Task brief: Your answer should consist of each line below that contains the string "Computer".

Plain-text document sources:
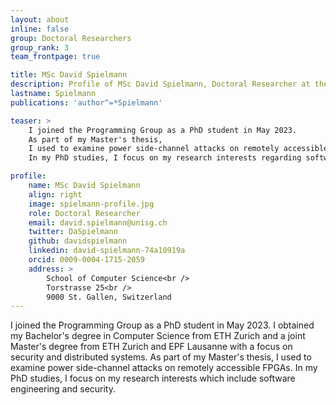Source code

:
 ```yaml
---
layout: about
inline: false
group: Doctoral Researchers
group_rank: 3
team_frontpage: true

title: MSc David Spielmann
description: Profile of MSc David Spielmann, Doctoral Researcher at the Programming Group.
lastname: Spielmann
publications: 'author^=*Spielmann'

teaser: >
    I joined the Programming Group as a PhD student in May 2023.
    As part of my Master's thesis,
    I used to examine power side-channel attacks on remotely accessible FPGAs.
    In my PhD studies, I focus on my research interests regarding software engineering and security.

profile:
    name: MSc David Spielmann
    align: right
    image: spielmann-profile.jpg
    role: Doctoral Researcher
    email: david.spielmann@unisg.ch
    twitter: DaSpielmann
    github: davidspielmann
    linkedin: david-spielmann-74a10919a
    orcid: 0009-0004-1715-2059
    address: >
        School of Computer Science<br />
        Torstrasse 25<br />
        9000 St. Gallen, Switzerland
---
```


I joined the Programming Group as a PhD student in May 2023.
I obtained my Bachelor's degree in Computer Science from ETH Zurich and a joint Master's degree from ETH Zurich and EPF Lausanne with a focus on security and distributed systems.
As part of my Master's thesis,
I used to examine power side-channel attacks on remotely accessible FPGAs.
In my PhD studies, I focus on my research interests which include software engineering and security.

Completed exercise:
        School of Computer Science<br />
I obtained my Bachelor's degree in Computer Science from ETH Zurich and a joint Master's degree from ETH Zurich and EPF Lausanne with a focus on security and distributed systems.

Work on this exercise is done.